Green’s Dictionary of Slang

homo n.1

also hommo
[Ling. Fr.; ult. Lat. homo, a man]

a man.

[UK]Egan Life in London (1869) 221: Making the room ring again with noisy peals of laughter at the distress of the unfortunate homo.
[UK]M. Scott Tom Cringle’s Log (1862) 60: Captain K—, a round plump little homo.
[UK]W.T. Moncrieff Scamps of London II i: I’m a ruined homo, a muff, a flat, a sam, a regular ass.
[UK]Swell’s Night Guide 57: schikster: Did you fake the slum, cully, last darky? gonniff: Faked it rumbo: copped the lob, darked the hommo of the cassey, and scarpered with the swag.
[UK]Hotten Sl.

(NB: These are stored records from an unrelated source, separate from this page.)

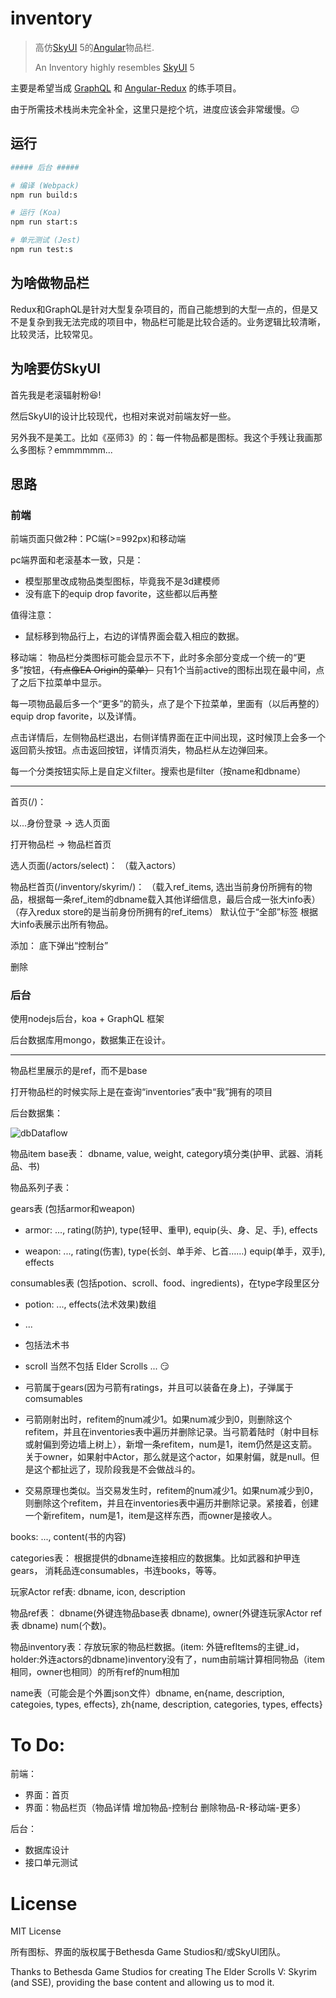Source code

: # inventory
> 高仿[SkyUI](https://www.nexusmods.com/skyrimspecialedition/mods/12604) 5的[Angular](https://github.com/angular/angular)物品栏.
> 
> An Inventory highly resembles [SkyUI](https://www.nexusmods.com/skyrimspecialedition/mods/12604) 5

主要是希望当成 [GraphQL](https://github.com/graphql/graphql-js) 和 [Angular-Redux](https://github.com/angular-redux/store) 的练手项目。

由于所需技术栈尚未完全补全，这里只是挖个坑，进度应该会非常缓慢。😐

## 运行
``` bash
##### 后台 #####

# 编译 (Webpack)
npm run build:s

# 运行 (Koa)
npm run start:s

# 单元测试 (Jest)
npm run test:s

```

## 为啥做物品栏
Redux和GraphQL是针对大型复杂项目的，而自己能想到的大型一点的，但是又不是复杂到我无法完成的项目中，物品栏可能是比较合适的。业务逻辑比较清晰，比较灵活，比较常见。

## 为啥要仿SkyUI

首先我是老滚辐射粉😆!

然后SkyUI的设计比较现代，也相对来说对前端友好一些。

另外我不是美工。比如《巫师3》的：每一件物品都是图标。我这个手残让我画那么多图标？emmmmmm...

## 思路

### 前端
前端页面只做2种：PC端(>=992px)和移动端

pc端界面和老滚基本一致，只是：
- 模型那里改成物品类型图标，毕竟我不是3d建模师
- 没有底下的equip drop favorite，这些都以后再整

值得注意：
- 鼠标移到物品行上，右边的详情界面会载入相应的数据。

移动端：
物品栏分类图标可能会显示不下，此时多余部分变成一个统一的“更多”按钮，~~（有点像EA Origin的菜单）~~ 只有1个当前active的图标出现在最中间，点了之后下拉菜单中显示。

每一项物品最后多一个“更多”的箭头，点了是个下拉菜单，里面有（以后再整的）equip drop favorite，以及详情。

点击详情后，左侧物品栏退出，右侧详情界面在正中间出现，这时候顶上会多一个返回箭头按钮。点击返回按钮，详情页消失，物品栏从左边弹回来。

每一个分类按钮实际上是自定义filter。搜索也是filter（按name和dbname）

---------------------------------------
首页(/)：

以...身份登录 -> 选人页面  

打开物品栏 -> 物品栏首页

选人页面(/actors/select)：
（载入actors）

物品栏首页(/inventory/skyrim/)：
（载入ref_items, 选出当前身份所拥有的物品，根据每一条ref_item的dbname载入其他详细信息，最后合成一张大info表）
（存入redux store的是当前身份所拥有的ref_items）
默认位于“全部”标签
根据大info表展示出所有物品。

添加： 底下弹出“控制台”

删除


### 后台

使用nodejs后台，koa + GraphQL 框架

后台数据库用mongo，数据集正在设计。

---------------------------------------

物品栏里展示的是ref，而不是base

打开物品栏的时候实际上是在查询“inventories”表中“我”拥有的项目

后台数据集：

![dbDataflow](https://i.imgur.com/4kHhkqV.png)

物品item base表： dbname, value, weight, category填分类(护甲、武器、消耗品、书)

物品系列子表：

gears表 (包括armor和weapon)

- armor: ..., rating(防护), type(轻甲、重甲), equip(头、身、足、手), effects

- weapon: ..., rating(伤害), type(长剑、单手斧、匕首……) equip(单手，双手), effects

consumables表 (包括potion、scroll、food、ingredients)，在type字段里区分

- potion: ..., effects(法术效果)数组

- ...

- 包括法术书

- scroll 当然不包括 Elder Scrolls ... 😏

- 弓箭属于gears(因为弓箭有ratings，并且可以装备在身上)，子弹属于comsumables

- 弓箭刚射出时，refitem的num减少1。如果num减少到0，则删除这个refitem，并且在inventories表中遍历并删除记录。当弓箭着陆时（射中目标或射偏到旁边墙上树上），新增一条refitem，num是1，item仍然是这支箭。关于owner，如果射中Actor，那么就是这个actor，如果射偏，就是null。但是这个都扯远了，现阶段我是不会做战斗的。

- 交易原理也类似。当交易发生时，refitem的num减少1。如果num减少到0，则删除这个refitem，并且在inventories表中遍历并删除记录。紧接着，创建一个新refitem，num是1，item是这样东西，而owner是接收人。

books: ..., content(书的内容)

categories表： 根据提供的dbname连接相应的数据集。比如武器和护甲连gears， 消耗品连consumables，书连books，等等。

玩家Actor ref表: dbname, icon, description

物品ref表： dbname(外键连物品base表 dbname), owner(外键连玩家Actor ref表 dbname)
num(个数)。

物品inventory表：存放玩家的物品栏数据。(item: 外链refItems的主键_id，holder:外连actors的dbname)inventory没有了，num由前端计算相同物品（item相同，owner也相同）的所有ref的num相加

name表（可能会是个外置json文件）dbname, en{name, description, categoies, types, effects}, zh{name, description, categories, types, effects}

# To Do:

前端：

- 界面：首页
- 界面：物品栏页（物品详情 增加物品-控制台 删除物品-R-移动端-更多）

后台：

- 数据库设计
- 接口单元测试

# License

MIT License

所有图标、界面的版权属于Bethesda Game Studios和/或SkyUI团队。

Thanks to Bethesda Game Studios for creating The Elder Scrolls V: Skyrim (and SSE), providing the base content and allowing us to mod it.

Dict.
[Aus]‘Rolf Boldrewood’ In Bad Company 420: Can any imported ‘homo’ even now pilot twenty bullocks [...] along the roads the teamster safely travels?
[US]Ade Hand-made Fables 216: He had continued to breathe for many Decades and thereby had accomplished the main Purpose of every Homo born into this Vale of Speculation.
[US]J.T. Farrell ‘The Scarecrow’ in Short Stories (1937) 31: A miserable homo sap like myself is not worthy to kiss the hem of your garment.